• _What you will do_:
What lines in the records below hold the string "单位为秒"? Please show them.
** Data follows **
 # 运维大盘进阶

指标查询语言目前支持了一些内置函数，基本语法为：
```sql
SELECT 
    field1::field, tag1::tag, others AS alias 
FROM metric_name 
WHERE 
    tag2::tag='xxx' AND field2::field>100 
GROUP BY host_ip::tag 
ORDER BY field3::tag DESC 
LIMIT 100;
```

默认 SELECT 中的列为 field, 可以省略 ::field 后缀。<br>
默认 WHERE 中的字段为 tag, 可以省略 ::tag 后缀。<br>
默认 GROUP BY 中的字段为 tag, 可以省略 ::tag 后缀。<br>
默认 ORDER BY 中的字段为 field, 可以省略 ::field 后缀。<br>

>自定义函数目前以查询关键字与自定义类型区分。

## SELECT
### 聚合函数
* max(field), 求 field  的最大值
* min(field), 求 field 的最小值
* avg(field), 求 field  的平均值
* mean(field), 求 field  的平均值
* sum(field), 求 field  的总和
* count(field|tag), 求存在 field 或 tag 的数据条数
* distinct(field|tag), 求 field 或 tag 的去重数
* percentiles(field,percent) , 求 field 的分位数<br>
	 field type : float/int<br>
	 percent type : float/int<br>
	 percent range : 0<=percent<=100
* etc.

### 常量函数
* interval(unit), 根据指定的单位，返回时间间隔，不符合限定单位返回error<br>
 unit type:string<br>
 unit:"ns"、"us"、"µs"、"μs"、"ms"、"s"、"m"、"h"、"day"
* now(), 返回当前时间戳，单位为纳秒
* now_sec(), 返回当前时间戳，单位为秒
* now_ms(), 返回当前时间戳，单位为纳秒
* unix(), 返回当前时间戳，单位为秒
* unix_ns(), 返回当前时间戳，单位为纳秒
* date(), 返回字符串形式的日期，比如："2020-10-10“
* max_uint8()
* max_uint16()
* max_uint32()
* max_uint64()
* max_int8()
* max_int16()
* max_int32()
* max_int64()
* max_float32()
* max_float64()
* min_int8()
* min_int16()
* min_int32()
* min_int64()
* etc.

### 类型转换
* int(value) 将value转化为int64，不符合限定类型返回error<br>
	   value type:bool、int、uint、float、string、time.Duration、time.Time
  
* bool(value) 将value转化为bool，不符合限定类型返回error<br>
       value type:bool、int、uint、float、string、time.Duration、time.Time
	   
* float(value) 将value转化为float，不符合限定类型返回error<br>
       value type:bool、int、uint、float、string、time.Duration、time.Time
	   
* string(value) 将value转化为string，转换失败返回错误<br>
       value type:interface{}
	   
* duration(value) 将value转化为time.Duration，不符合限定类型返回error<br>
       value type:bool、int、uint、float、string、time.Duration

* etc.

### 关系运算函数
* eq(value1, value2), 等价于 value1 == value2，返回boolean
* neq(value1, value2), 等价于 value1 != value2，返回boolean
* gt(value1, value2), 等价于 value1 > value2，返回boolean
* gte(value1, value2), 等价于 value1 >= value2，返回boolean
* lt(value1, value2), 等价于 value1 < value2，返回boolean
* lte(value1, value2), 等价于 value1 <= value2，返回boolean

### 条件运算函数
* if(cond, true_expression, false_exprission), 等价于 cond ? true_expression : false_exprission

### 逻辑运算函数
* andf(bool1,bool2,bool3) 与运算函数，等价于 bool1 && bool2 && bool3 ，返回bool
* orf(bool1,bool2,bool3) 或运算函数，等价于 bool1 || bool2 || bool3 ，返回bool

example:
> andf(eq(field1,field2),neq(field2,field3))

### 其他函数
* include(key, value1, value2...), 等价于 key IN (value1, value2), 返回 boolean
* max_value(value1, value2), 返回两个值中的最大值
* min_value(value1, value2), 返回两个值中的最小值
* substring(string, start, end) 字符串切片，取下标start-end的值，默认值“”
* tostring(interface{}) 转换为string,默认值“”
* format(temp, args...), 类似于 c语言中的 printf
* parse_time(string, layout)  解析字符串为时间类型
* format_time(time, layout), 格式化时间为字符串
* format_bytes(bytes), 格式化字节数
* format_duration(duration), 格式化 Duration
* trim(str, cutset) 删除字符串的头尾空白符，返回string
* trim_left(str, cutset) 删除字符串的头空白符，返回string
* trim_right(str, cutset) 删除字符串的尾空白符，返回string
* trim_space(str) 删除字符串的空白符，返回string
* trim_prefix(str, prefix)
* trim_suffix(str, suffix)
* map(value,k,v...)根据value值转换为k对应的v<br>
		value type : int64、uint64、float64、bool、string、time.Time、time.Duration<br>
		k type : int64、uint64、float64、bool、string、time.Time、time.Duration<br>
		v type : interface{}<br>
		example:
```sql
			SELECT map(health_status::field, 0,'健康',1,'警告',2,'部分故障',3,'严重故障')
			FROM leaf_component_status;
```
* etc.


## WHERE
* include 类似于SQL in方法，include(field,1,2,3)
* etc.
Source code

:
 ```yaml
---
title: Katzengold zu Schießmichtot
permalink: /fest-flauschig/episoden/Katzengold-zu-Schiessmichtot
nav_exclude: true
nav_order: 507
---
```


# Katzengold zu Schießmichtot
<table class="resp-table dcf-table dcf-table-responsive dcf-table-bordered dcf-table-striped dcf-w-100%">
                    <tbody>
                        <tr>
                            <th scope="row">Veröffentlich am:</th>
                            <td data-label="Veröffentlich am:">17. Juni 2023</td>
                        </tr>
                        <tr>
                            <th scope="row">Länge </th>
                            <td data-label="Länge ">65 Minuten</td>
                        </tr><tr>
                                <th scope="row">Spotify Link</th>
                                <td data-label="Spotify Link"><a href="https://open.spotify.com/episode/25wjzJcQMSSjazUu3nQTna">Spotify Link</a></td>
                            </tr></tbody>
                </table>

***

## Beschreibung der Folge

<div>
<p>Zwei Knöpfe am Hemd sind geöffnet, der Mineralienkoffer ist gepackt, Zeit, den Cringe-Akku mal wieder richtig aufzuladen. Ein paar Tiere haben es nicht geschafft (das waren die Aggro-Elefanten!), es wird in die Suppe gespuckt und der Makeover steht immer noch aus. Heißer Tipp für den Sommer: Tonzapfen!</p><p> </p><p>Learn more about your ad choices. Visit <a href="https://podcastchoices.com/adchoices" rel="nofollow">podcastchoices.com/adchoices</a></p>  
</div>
** End of Data **
• _Exercise result_:
* now_sec(), 返回当前时间戳，单位为秒
* unix(), 返回当前时间戳，单位为秒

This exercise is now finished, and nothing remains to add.